━━━ DATA TO PROCESS

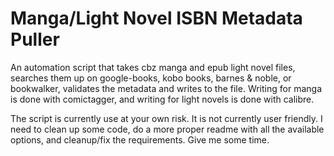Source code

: # Manga/Light Novel ISBN Metadata Puller
An automation script that takes cbz manga and epub light novel files, searches them up on google-books, kobo books, barnes & noble, or bookwalker, validates the metadata and writes to the file. Writing for manga is done with comictagger, and writing for light novels is done with calibre.

The script is currently use at your own risk. It is not currently user friendly. I need to clean up some code, do a more proper readme with all the available options, and cleanup/fix the requirements. Give me some time.
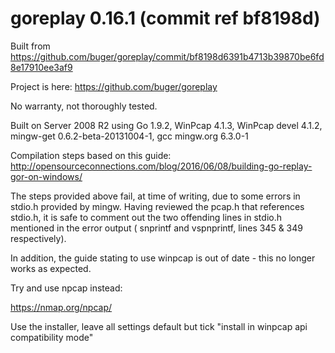# goreplay 0.16.1 (commit ref bf8198d)

Built from https://github.com/buger/goreplay/commit/bf8198d6391b4713b39870be6fd8e17910ee3af9

Project is here: https://github.com/buger/goreplay 

No warranty, not thoroughly tested.

Built on Server 2008 R2 using Go 1.9.2, WinPcap 4.1.3, WinPcap devel 4.1.2, mingw-get 0.6.2-beta-20131004-1, gcc mingw.org 6.3.0-1

Compilation steps based on this guide: http://opensourceconnections.com/blog/2016/06/08/building-go-replay-gor-on-windows/

The steps provided above fail, at time of writing, due to some errors in stdio.h provided by mingw. Having reviewed the pcap.h that references stdio.h, it is safe to comment out the two offending lines in stdio.h mentioned in the error output ( snprintf and vspnprintf, lines 345 & 349 respectively).

In addition, the guide stating to use winpcap is out of date - this no longer works as expected.

Try and use npcap instead:

https://nmap.org/npcap/

Use the installer, leave all settings default but tick "install in winpcap api compatibility mode"
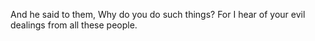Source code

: And he said to them, Why do you do such things? For I hear of your evil dealings from all these people.
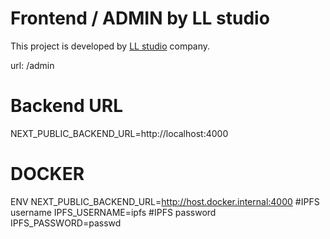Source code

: # Frontend / ADMIN by LL studio

This project is developed by [LL studio](https://llstudio.sk) company.

url: /admin

# Backend URL
NEXT_PUBLIC_BACKEND_URL=http://localhost:4000

# DOCKER 
ENV NEXT_PUBLIC_BACKEND_URL=http://host.docker.internal:4000
#IPFS username
IPFS_USERNAME=ipfs
#IPFS password
IPFS_PASSWORD=passwd


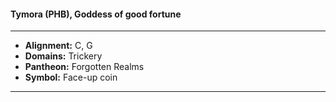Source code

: #### Tymora (PHB), Goddess of good fortune
___

- **Alignment:** C, G
- **Domains:** Trickery
- **Pantheon:** Forgotten Realms
- **Symbol:** Face-up coin
___
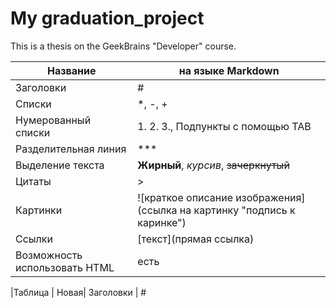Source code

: # My graduation_project
This is a thesis on the GeekBrains "Developer" course.

|Название | на языке Markdown|
-----|------
Заголовки | #
Списки |*, -, +
Нумерованный списки | 1. 2. 3., Подпункты с помощью TAB
Разделительная линия | ***
Выделение текста |**Жирный**, *курсив*, ~~зачеркнутый~~
Цитаты|>
Картинки| ![краткое описание изображения](ссылка на картинку "подпись к каринке")
Ссылки|[текст](прямая ссылка)
Возможность использовать HTML| есть

|Таблица | Новая|
Заголовки | #
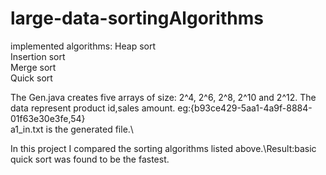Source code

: # large-data-sortingAlgorithms

implemented algorithms:
Heap sort\
Insertion sort\
Merge sort\
Quick sort

The Gen.java creates five arrays of size: 2^4, 2^6, 2^8, 2^10 and 2^12. The data represent product id,sales amount. eg:{b93ce429-5aa1-4a9f-8884-01f63e30e3fe,54}\
a1_in.txt is the generated file.\

In this project I compared the sorting algorithms listed above.\Result:basic quick sort was found to be the fastest.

━━━━━━

## [ACTIVITY]
Restate the data above word for word. Skip every picture.

## [OUTPUT FOR THIS TASK]
Source code

: # Manga/Light Novel ISBN Metadata Puller
An automation script that takes cbz manga and epub light novel files, searches them up on google-books, kobo books, barnes & noble, or bookwalker, validates the metadata and writes to the file. Writing for manga is done with comictagger, and writing for light novels is done with calibre.

The script is currently use at your own risk. It is not currently user friendly. I need to clean up some code, do a more proper readme with all the available options, and cleanup/fix the requirements. Give me some time.
# goreplay 0.16.1 (commit ref bf8198d)

Built from https://github.com/buger/goreplay/commit/bf8198d6391b4713b39870be6fd8e17910ee3af9

Project is here: https://github.com/buger/goreplay 

No warranty, not thoroughly tested.

Built on Server 2008 R2 using Go 1.9.2, WinPcap 4.1.3, WinPcap devel 4.1.2, mingw-get 0.6.2-beta-20131004-1, gcc mingw.org 6.3.0-1

Compilation steps based on this guide: http://opensourceconnections.com/blog/2016/06/08/building-go-replay-gor-on-windows/

The steps provided above fail, at time of writing, due to some errors in stdio.h provided by mingw. Having reviewed the pcap.h that references stdio.h, it is safe to comment out the two offending lines in stdio.h mentioned in the error output ( snprintf and vspnprintf, lines 345 & 349 respectively).

In addition, the guide stating to use winpcap is out of date - this no longer works as expected.

Try and use npcap instead:

https://nmap.org/npcap/

Use the installer, leave all settings default but tick "install in winpcap api compatibility mode"
Source code

: And he said to them, Why do you do such things? For I hear of your evil dealings from all these people.
Source code

: # Frontend / ADMIN by LL studio

This project is developed by [LL studio](https://llstudio.sk) company.

url: /admin

# Backend URL
NEXT_PUBLIC_BACKEND_URL=http://localhost:4000

# DOCKER 
ENV NEXT_PUBLIC_BACKEND_URL=http://host.docker.internal:4000
#IPFS username
IPFS_USERNAME=ipfs
#IPFS password
IPFS_PASSWORD=passwd


Source code

: #### Tymora (PHB), Goddess of good fortune
___

- **Alignment:** C, G
- **Domains:** Trickery
- **Pantheon:** Forgotten Realms
- **Symbol:** Face-up coin
___
Source code

: # My graduation_project
This is a thesis on the GeekBrains "Developer" course.

|Название | на языке Markdown|
-----|------
Заголовки | #
Списки |*, -, +
Нумерованный списки | 1. 2. 3., Подпункты с помощью TAB
Разделительная линия | ***
Выделение текста |**Жирный**, *курсив*, ~~зачеркнутый~~
Цитаты|>
Картинки| ![краткое описание изображения](ссылка на картинку "подпись к каринке")
Ссылки|[текст](прямая ссылка)
Возможность использовать HTML| есть

|Таблица | Новая|
Заголовки | #
Source code

: # large-data-sortingAlgorithms

implemented algorithms:
Heap sort\
Insertion sort\
Merge sort\
Quick sort

The Gen.java creates five arrays of size: 2^4, 2^6, 2^8, 2^10 and 2^12. The data represent product id,sales amount. eg:{b93ce429-5aa1-4a9f-8884-01f63e30e3fe,54}\
a1_in.txt is the generated file.\

In this project I compared the sorting algorithms listed above.\Result:basic quick sort was found to be the fastest.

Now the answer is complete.